--- START ---
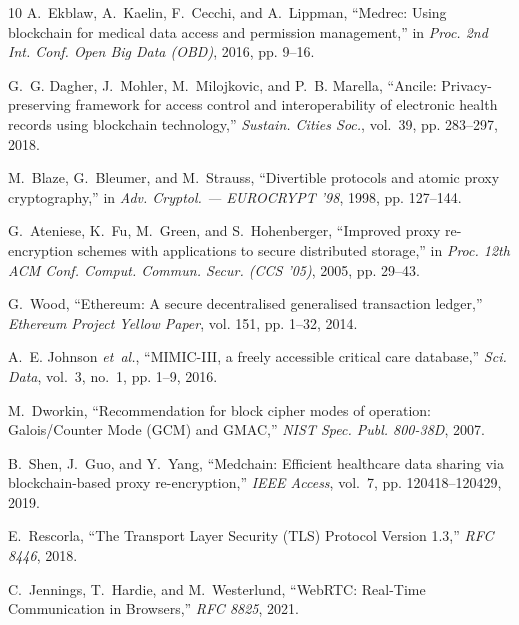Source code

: \documentclass[journal,10pt,twocolumn]{IEEEtran}
\begin{document}

\begin{thebibliography}{10}
A.~Ekblaw, A.~Kaelin, F.~Cecchi, and A.~Lippman, ``Medrec: Using blockchain for medical data access and permission management,'' in \emph{Proc. 2nd Int. Conf. Open Big Data (OBD)}, 2016, pp. 9--16.

G.~G. Dagher, J.~Mohler, M.~Milojkovic, and P.~B. Marella, ``Ancile: Privacy-preserving framework for access control and interoperability of electronic health records using blockchain technology,'' \emph{Sustain. Cities Soc.}, vol.~39, pp. 283--297, 2018.

M.~Blaze, G.~Bleumer, and M.~Strauss, ``Divertible protocols and atomic proxy cryptography,'' in \emph{Adv. Cryptol. --- EUROCRYPT '98}, 1998, pp. 127--144.

G.~Ateniese, K.~Fu, M.~Green, and S.~Hohenberger, ``Improved proxy re-encryption schemes with applications to secure distributed storage,'' in \emph{Proc. 12th ACM Conf. Comput. Commun. Secur. (CCS '05)}, 2005, pp. 29--43.

G.~Wood, ``Ethereum: A secure decentralised generalised transaction ledger,'' \emph{Ethereum Project Yellow Paper}, vol. 151, pp. 1--32, 2014.

A.~E. Johnson \emph{et~al.}, ``MIMIC-III, a freely accessible critical care database,'' \emph{Sci. Data}, vol.~3, no.~1, pp. 1--9, 2016.

M.~Dworkin, ``Recommendation for block cipher modes of operation: Galois/Counter Mode (GCM) and GMAC,'' \emph{NIST Spec. Publ. 800-38D}, 2007.

B.~Shen, J.~Guo, and Y.~Yang, ``Medchain: Efficient healthcare data sharing via blockchain-based proxy re-encryption,'' \emph{IEEE Access}, vol.~7, pp. 120418--120429, 2019.

E.~Rescorla, ``The Transport Layer Security (TLS) Protocol Version 1.3,'' \emph{RFC 8446}, 2018.

C.~Jennings, T.~Hardie, and M.~Westerlund, ``WebRTC: Real-Time Communication in Browsers,'' \emph{RFC 8825}, 2021.
\end{thebibliography}
\end{document}
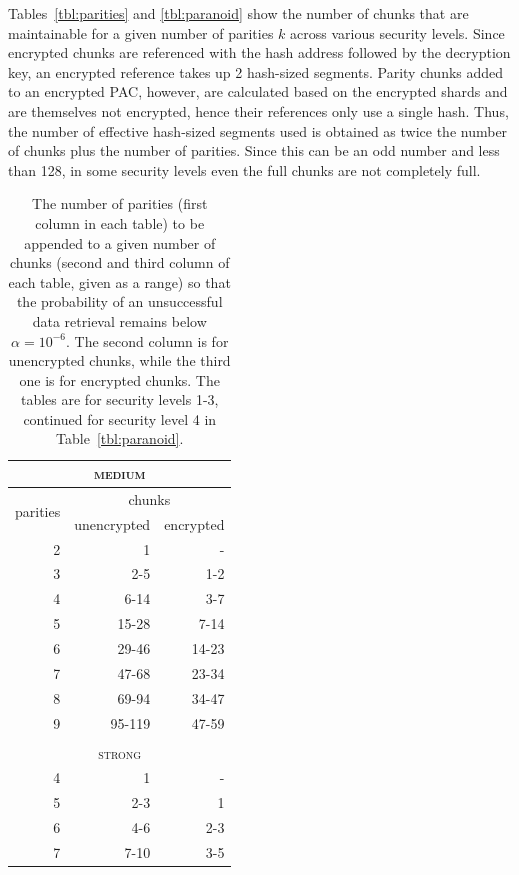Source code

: \documentclass[manuscript,screen,review]{acmart}
\begin{document}
Tables~\ref{tbl:parities} and \ref{tbl:paranoid} show 
the number of chunks that are maintainable for a given number of parities $k$ across various security levels.
Since encrypted chunks are referenced with the hash address followed by the decryption key, an encrypted reference takes up 2 hash-sized segments. Parity chunks added to an encrypted PAC, however, are calculated based on the encrypted shards and are themselves not encrypted, hence their references only use a single hash. 
Thus, the number of effective hash-sized segments 
used is obtained as twice the number of chunks plus the number of parities. Since this can be an odd number and less than 128, in some security levels even the full chunks are not completely full.
%
\begin{table}[!ht]
\centering
\Description[]{}\caption{The number of parities (first column in each table) to be appended to a given number of chunks (second and third column of each table, given as a range) so that the probability of an unsuccessful data retrieval remains below $\alpha = 10^{-6}$. The second column is for unencrypted  chunks, while the third one is for encrypted chunks. The tables are for security levels 1-3, continued for security level 4 in Table~\ref{tbl:paranoid}.}
\begin{minipage}{.49\linewidth}
\begin{tabular}{|r|r|r|}
\multicolumn{3}{c}{\textsc{medium}}\\\hline
\multirow{2}{1.5cm}{\centering 
 parities } 
&\multicolumn{2}{|c|}{ chunks }\\\cline{2-3}
&\multicolumn{1}{|c|}{unencrypted}
&\multicolumn{1}{|c|}{encrypted} \\\hline\hline
2 & 1 & - \\
3 & 2-5     & 1-2\\
4 & 6-14    & 3-7\\ 
5 & 15-28   & 7-14\\ 
6 & 29-46   & 14-23\\  
7 & 47-68   & 23-34\\  
8 & 69-94   & 34-47\\  
9 & 95-119  & 47-59\\   
\hline
%
\multicolumn{3}{c}{\textsc{}}\\
\multicolumn{3}{c}{\textsc{strong}}
\\\hline
4 & 1   &  -\\
5 & 2-3   & 1\\
6 & 4-6   & 2-3\\
7 & 7-10  & 3-5\\

\end{tabular}
\end{minipage}
\end{table}
\end{document}
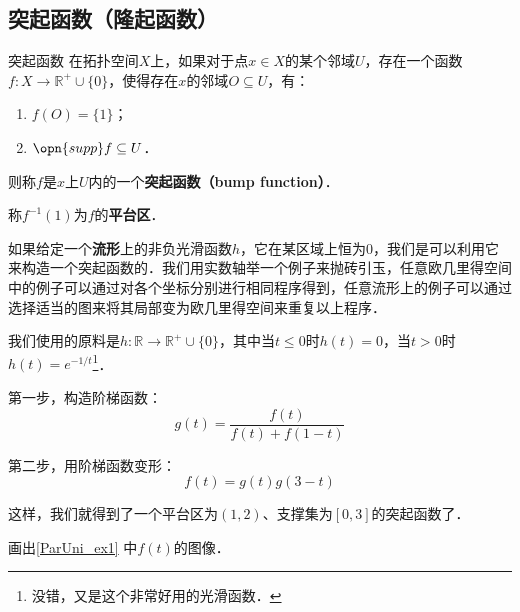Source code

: \subsection{突起函数（隆起函数）}

\begin{definition}{突起函数}
在拓扑空间$X$上，如果对于点$x\in X$的某个邻域$U$，存在一个函数$f:X\to\mathbb{R}^+\cup\{0\}$，使得存在$x$的邻域$O\subseteq U$，有：
\begin{enumerate}
\item $f(O)=\{1\}$；
\item $\opn{supp} f \subseteq U$．
\end{enumerate}
则称$f$是$x$上$U$内的一个\textbf{突起函数（bump function）}．

称$f^{-1}(1)$为$f$的\textbf{平台区}．
\end{definition}

如果给定一个\textbf{流形}上的非负光滑函数$h$，它在某区域上恒为$0$，我们是可以利用它来构造一个突起函数的．我们用实数轴举一个例子来抛砖引玉，任意欧几里得空间中的例子可以通过对各个坐标分别进行相同程序得到，任意流形上的例子可以通过选择适当的图来将其局部变为欧几里得空间来重复以上程序．

\begin{example}{}\label{ParUni_ex1}
我们使用的原料是$h:\mathbb{R}\to\mathbb{R}^+\cup\{0\}$，其中当$t\leq 0$时$h(t)=0$，当$t>0$时$h(t)=e^{-1/t}$\footnote{没错，又是这个非常好用的光滑函数．}．

第一步，构造阶梯函数：
\begin{equation}
g(t)=\frac{f(t)}{f(t)+f(1-t)}
\end{equation}

第二步，用阶梯函数变形：
\begin{equation}
f(t)=g(t)g(3-t)
\end{equation}

这样，我们就得到了一个平台区为$(1, 2)$、支撑集为$[0, 3]$的突起函数了．
\end{example}

\begin{exercise}{}
画出\autoref{ParUni_ex1} 中$f(t)$的图像．
\end{exercise}





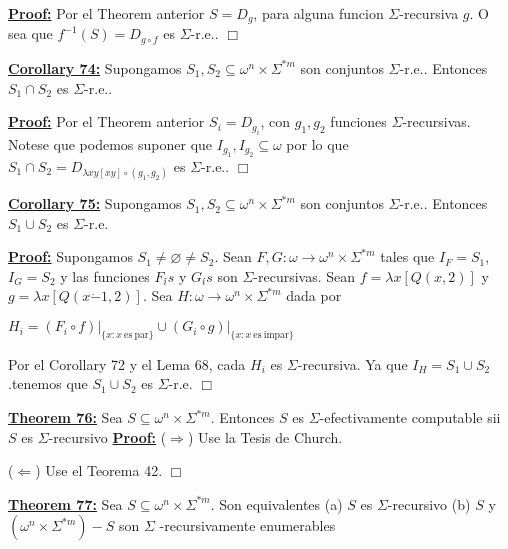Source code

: \textbf{\underline{Proof:}} Por el Theorem anterior \(S=D_{g}\), para alguna funcion \(\Sigma \)-recursiva \( g \). O sea que \(f^{-1}(S)=D_{g\circ f}\) es \(\Sigma \)-r.e.. \(\Box\)


\textbf{\underline{Corollary 74:}} Supongamos \(S_{1},S_{2}\subseteq \omega ^{n}\times \Sigma ^{\ast m}\) son conjuntos \(\Sigma \)-r.e.. Entonces \(S_{1}\cap S_{2}\) es \(\Sigma \)-r.e..

\textbf{\underline{Proof:}} Por el Theorem anterior \(S_{i}=D_{g_{i}}\), con \(g_{1},g_{2}\) funciones \( \Sigma \)-recursivas\(.\) Notese que podemos suponer que \(I_{g_{1}},I_{g_{2}} \subseteq \omega \) por lo que \(S_{1}\cap S_{2}=D_{\lambda xy\left[ xy\right] \circ (g_{1},g_{2})}\) es \(\Sigma \)-r.e.\(.\) \(\Box\)


\textbf{\underline{Corollary 75:}} Supongamos \(S_{1},S_{2}\subseteq \omega ^{n}\times \Sigma ^{\ast m}\) son conjuntos \(\Sigma \)-r.e.. Entonces \(S_{1}\cup S_{2}\) es \(\Sigma \)-r.e.

\textbf{\underline{Proof:}} Supongamos \(S_{1}\neq \varnothing \neq S_{2}.\) Sean \(F,G:\omega \rightarrow \omega ^{n}\times \Sigma ^{\ast m}\) tales que \(I_{F}=S_{1}\), \(I_{G}=S_{2}\) y las funciones \(F_{i} {\acute{}} s\) y \(G_{i} {\acute{}} s\) son \(\Sigma \)-recursivas. Sean \(f=\lambda x\left[ Q(x,2)\right] \) y \( g=\lambda x\left[ Q(x\dot{-}1,2)\right] .\) Sea \(H:\omega \rightarrow \omega ^{n}\times \Sigma ^{\ast m}\) dada por

\(\displaystyle H_{i}=(F_{i}\circ f)\mathrm{\mid }_{\{x:x\mathrm{\ es\ par}\}}\cup (G_{i}\circ g)\mathrm{\mid }_{\{x:x\mathrm{\ es\ impar}\}} \)

Por el Corollary 72 y el Lema 68, cada \(H_{i}\) es \( \Sigma \)-recursiva. Ya que \(I_{H}=S_{1}\cup S_{2}\).tenemos que \(S_{1}\cup S_{2}\) es \(\Sigma \)-r.e. \(\Box\)


\textbf{\underline{Theorem 76:}} Sea \(S\subseteq \omega ^{n}\times \Sigma ^{\ast m}\). Entonces \(S\) es \(\Sigma \)-efectivamente computable sii \(S\) es \(\Sigma \)-recursivo
\textbf{\underline{Proof:}} (\(\Rightarrow \)) Use la Tesis de Church.

(\(\Leftarrow \)) Use el Teorema 42. \(\Box\)




\textbf{\underline{Theorem 77:}} Sea \(S\subseteq \omega ^{n}\times \Sigma ^{\ast m}.\) Son equivalentes
(a) \(S\) es \(\Sigma \)-recursivo
(b) \(S\) y \((\omega ^{n}\times \Sigma ^{\ast m})-S\) son \(\Sigma \) -recursivamente enumerables


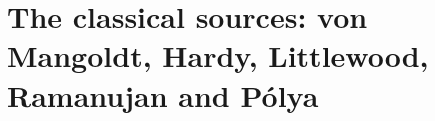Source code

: \chapter{The classical sources: von Mangoldt, Hardy, Littlewood, Ramanujan and P\'olya}\label{vol3:ch10}

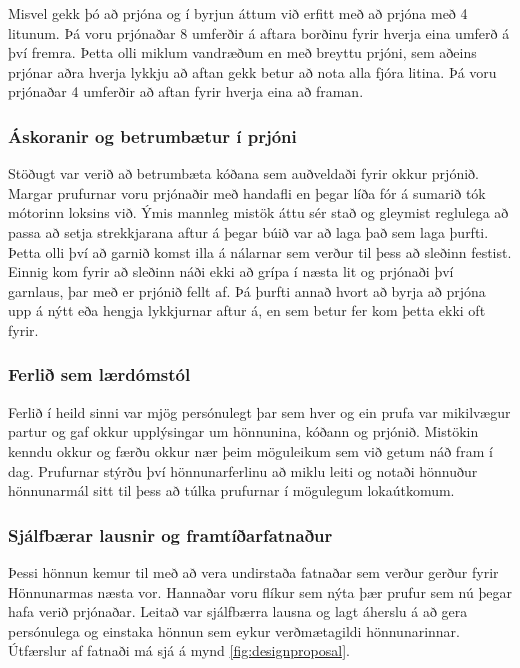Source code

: Misvel gekk þó að prjóna og í byrjun áttum við erfitt með að prjóna með 4 litunum. Þá voru prjónaðar 8 umferðir á aftara borðinu fyrir hverja eina umferð á því fremra. Þetta olli miklum vandræðum en með breyttu prjóni, sem aðeins prjónar aðra hverja lykkju að aftan gekk betur að nota alla fjóra litina. Þá  voru prjónaðar 4 umferðir að aftan fyrir hverja eina að framan. 
\subsubsection{Áskoranir og betrumbætur í prjóni}
Stöðugt var verið að betrumbæta kóðana sem auðveldaði fyrir okkur prjónið. Margar prufurnar voru prjónaðir með handafli en þegar líða fór á sumarið tók mótorinn loksins við. Ýmis mannleg mistök áttu sér stað og gleymist reglulega að passa að setja strekkjarana aftur á þegar búið var að laga það sem laga þurfti. Þetta olli því að garnið komst illa á nálarnar sem verður til þess að sleðinn festist. Einnig kom fyrir að sleðinn náði ekki að grípa í næsta lit og prjónaði því garnlaus, þar með er prjónið fellt af. Þá þurfti annað hvort að byrja að prjóna upp á nýtt eða hengja lykkjurnar aftur á, en sem betur fer kom þetta ekki oft fyrir. 
\subsubsection{Ferlið sem lærdómstól}
Ferlið í heild sinni var mjög persónulegt þar sem hver og ein prufa var mikilvægur partur og gaf okkur upplýsingar um hönnunina, kóðann og prjónið. Mistökin kenndu okkur og færðu okkur nær þeim möguleikum sem við getum náð fram í dag. Prufurnar stýrðu því hönnunarferlinu að miklu leiti og notaði hönnuður hönnunarmál sitt til þess að túlka prufurnar í mögulegum lokaútkomum. 
\subsubsection{Sjálfbærar lausnir og framtíðarfatnaður}
Þessi hönnun kemur til með að vera undirstaða fatnaðar sem verður gerður fyrir Hönnunarmas næsta vor. Hannaðar voru flíkur sem nýta þær prufur sem nú þegar hafa verið prjónaðar. Leitað var sjálfbærra lausna og lagt áherslu á að gera persónulega og einstaka hönnun sem eykur verðmætagildi hönnunarinnar. Útfærslur af fatnaði má sjá á mynd \ref{fig:designproposal}.

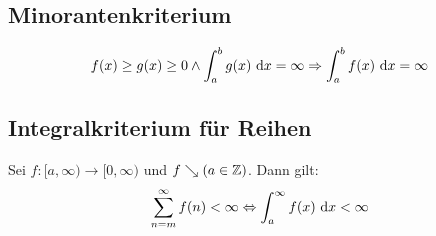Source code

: \subsection{Minorantenkriterium}
\begin{equation*}
    f(x) \geq g(x) \geq 0 \land \int_a^b g(x) \text{ d}x = \infty
    \Rightarrow \int_a^b f(x) \text{ d}x = \infty
\end{equation*}

\subsection{Integralkriterium für Reihen}
Sei $f: [a, \infty) \rightarrow [0, \infty)$ und $f \searrow (a \in \mathbb{Z})$. Dann
gilt:
\begin{equation*}
    \sum_{n=m}^\infty f(n) < \infty \Leftrightarrow
    \int_a^\infty f(x) \text{ d}x < \infty
\end{equation*}
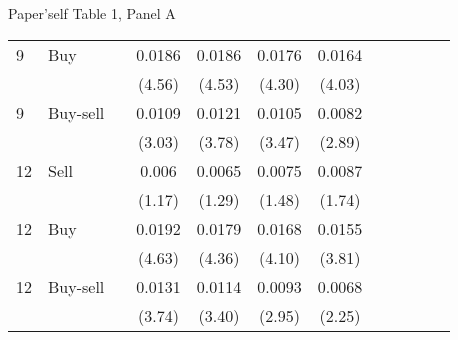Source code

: \documentclass{beamer}
\begin{document}
\begin{frame}{Paper'self Table 1, Panel A}
\begin{table}
\begin{tabular}{llrSSSScSSSS}
			9  & Buy      &    & 0.0186                & 0.0186                & 0.0176                & 0.0164                 \\
			   &          &    & (4.56)                & (4.53)                & (4.30)                & (4.03)                 \\
			9  & Buy-sell &    & 0.0109                & 0.0121                & 0.0105                & 0.0082                 \\
			   &          &    & (3.03)                & (3.78)                & (3.47)                & (2.89)                 \\
			12 & Sell     &    & 0.006                 & 0.0065                & 0.0075                & 0.0087                 \\
			   &          &    & (1.17)                & (1.29)                & (1.48)                & (1.74)                 \\
			12 & Buy      &    & 0.0192                & 0.0179                & 0.0168                & 0.0155                 \\
			   &          &    & (4.63)                & (4.36)                & (4.10)                & (3.81)                 \\
			12 & Buy-sell &    & 0.0131                & 0.0114                & 0.0093                & 0.0068                 \\
			   &          &    & (3.74)                & (3.40)                & (2.95)                & (2.25)                 \\
			\bottomrule
		\end{tabular}
	\end{table}
\end{frame}
\end{document}

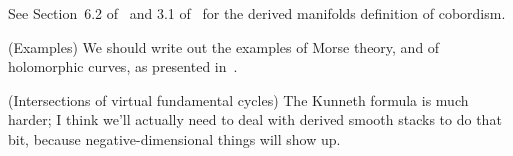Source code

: 					See Section~6.2 of~\cite{spivak-thesis} and 3.1 of~\cite{spivak} for the derived manifolds definition of cobordism.
			\enumd
	\item (Examples)
		We should write out the examples of Morse theory, and of holomorphic curves, as presented in~\cite{pardon}.
	\item (Intersections of virtual fundamental cycles)
		The Kunneth formula is much harder; I think we'll actually need to deal with derived smooth stacks to do that bit, because negative-dimensional things will show up.
		
\enumd



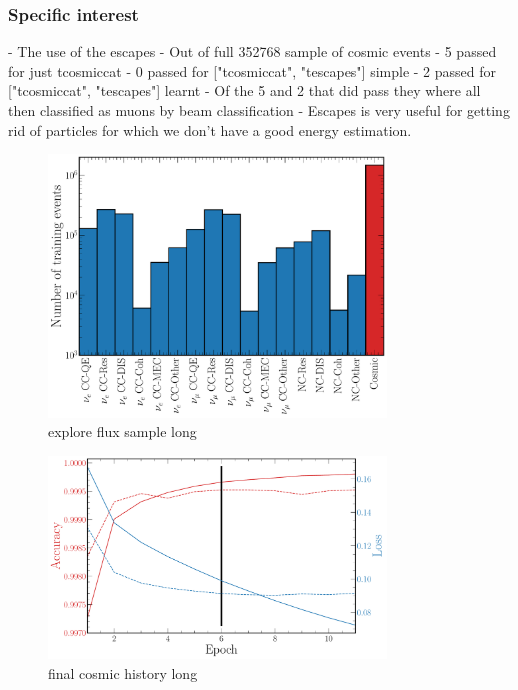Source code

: \subsubsection*{Specific interest} %
- The use of the escapes
- Out of full 352768 sample of cosmic events
- 5 passed for just tcosmiccat
- 0 passed for ["tcosmiccat", "tescapes"] simple
- 2 passed for ["tcosmiccat", "tescapes"] learnt
- Of the 5 and 2 that did pass they where all then classified as muons by beam classification
- Escapes is very useful for getting rid of particles for which we don't have a good energy
estimation.

\begin{figure} %
    \includegraphics[width=0.8\textwidth]{diagrams/6-cvn/chipsnet/explore_cosmic_training_sample.pdf}
    \caption[explore flux sample short]
    {explore flux sample long}
    \label{fig:explore_flux_sample}
\end{figure}

\begin{figure} %
    \includegraphics[width=0.8\textwidth]{diagrams/6-cvn/chipsnet/final_cosmic_history.pdf}
    \caption[final cosmic history short]
    {final cosmic history long}
    \label{fig:final_cosmic_history}
\end{figure}


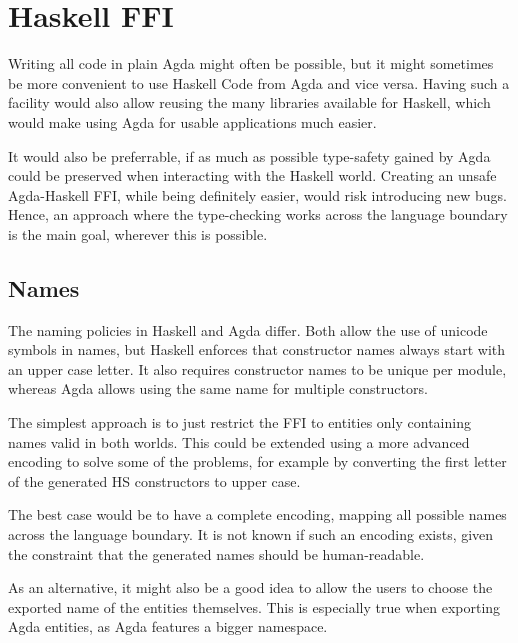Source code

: \documentclass[12pt, a4paper, twoside]{report}
\begin{document}
\section{Haskell FFI}
Writing all code in plain Agda might often be possible, but it might sometimes be more
convenient to use Haskell Code from Agda and vice versa. Having such a facility would
also allow reusing the many libraries available for Haskell, which would make using Agda
for usable applications much easier.

It would also be preferrable, if as much as possible type-safety gained by Agda could be
preserved when interacting with the Haskell world. Creating an unsafe Agda-Haskell
FFI, while being definitely easier, would risk introducing new bugs. Hence, an approach
where the type-checking works across the language boundary is the main goal, wherever
this is possible.



\subsection{Names}
The naming policies in Haskell and Agda differ. Both allow the use of unicode symbols in names, but Haskell enforces
that constructor names always start with an upper case letter. It also requires constructor names to be unique
per module, whereas Agda allows using the same name for multiple constructors.

The simplest approach is to just restrict the FFI to entities only containing names valid in both worlds.
This could be extended using a more advanced encoding to solve some of the problems, for example
by converting the first letter of the generated HS constructors to upper case.

The best case would be to have a complete encoding, mapping all possible names across the language boundary. It is not known
if such an encoding exists, given the constraint that the generated names should be human-readable.

As an alternative, it might also be a good idea to allow the users to choose the exported name of the entities themselves.
This is especially true when exporting Agda entities, as Agda features a bigger namespace.
\end{document}
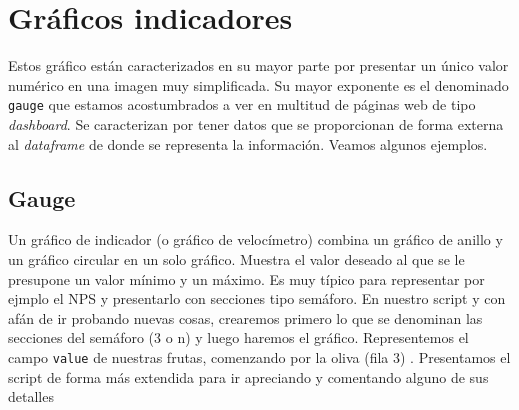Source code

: \documentclass[
]{book}
\begin{document}
\hypertarget{gruxe1ficos-indicadores}{%
\section{Gráficos indicadores}\label{gruxe1ficos-indicadores}}

Estos gráfico están caracterizados en su mayor parte por presentar un único valor numérico en una imagen muy simplificada. Su mayor exponente es el denominado \texttt{gauge} que estamos acostumbrados a ver en multitud de páginas web de tipo \emph{dashboard}. Se caracterizan por tener datos que se proporcionan de forma externa al \emph{dataframe} de donde se representa la información. Veamos algunos ejemplos.

\hypertarget{gauge}{%
\subsection{Gauge}\label{gauge}}

Un gráfico de indicador (o gráfico de velocímetro) combina un gráfico de anillo y un gráfico circular en un solo gráfico. Muestra el valor deseado al que se le presupone un valor mínimo y un máximo. Es muy típico para representar por ejmplo el NPS y presentarlo con secciones tipo semáforo. En nuestro script y con afán de ir probando nuevas cosas, crearemos primero lo que se denominan las secciones del semáforo (3 o n) y luego haremos el gráfico. Representemos el campo \texttt{value} de nuestras frutas, comenzando por la oliva (fila 3) . Presentamos el script de forma más extendida para ir apreciando y comentando alguno de sus detalles
\end{document}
--- END ---
Copy exactly the lines of the listing above between the one holding "sii \(S\) es \(\Sigma \)-recursivo" and the one holding "og betrumbætur í", inclusive; omit all pictures.

\textbf{\underline{Theorem 76:}} Sea \(S\subseteq \omega ^{n}\times \Sigma ^{\ast m}\). Entonces \(S\) es \(\Sigma \)-efectivamente computable sii \(S\) es \(\Sigma \)-recursivo
\textbf{\underline{Proof:}} (\(\Rightarrow \)) Use la Tesis de Church.

(\(\Leftarrow \)) Use el Teorema 42. \(\Box\)




\textbf{\underline{Theorem 77:}} Sea \(S\subseteq \omega ^{n}\times \Sigma ^{\ast m}.\) Son equivalentes
(a) \(S\) es \(\Sigma \)-recursivo
(b) \(S\) y \((\omega ^{n}\times \Sigma ^{\ast m})-S\) son \(\Sigma \) -recursivamente enumerables


Source code

: \chapter{The classical sources: von Mangoldt, Hardy, Littlewood, Ramanujan and P\'olya}\label{vol3:ch10}

Source code

: Misvel gekk þó að prjóna og í byrjun áttum við erfitt með að prjóna með 4 litunum. Þá voru prjónaðar 8 umferðir á aftara borðinu fyrir hverja eina umferð á því fremra. Þetta olli miklum vandræðum en með breyttu prjóni, sem aðeins prjónar aðra hverja lykkju að aftan gekk betur að nota alla fjóra litina. Þá  voru prjónaðar 4 umferðir að aftan fyrir hverja eina að framan. 
\subsubsection{Áskoranir og betrumbætur í prjóni}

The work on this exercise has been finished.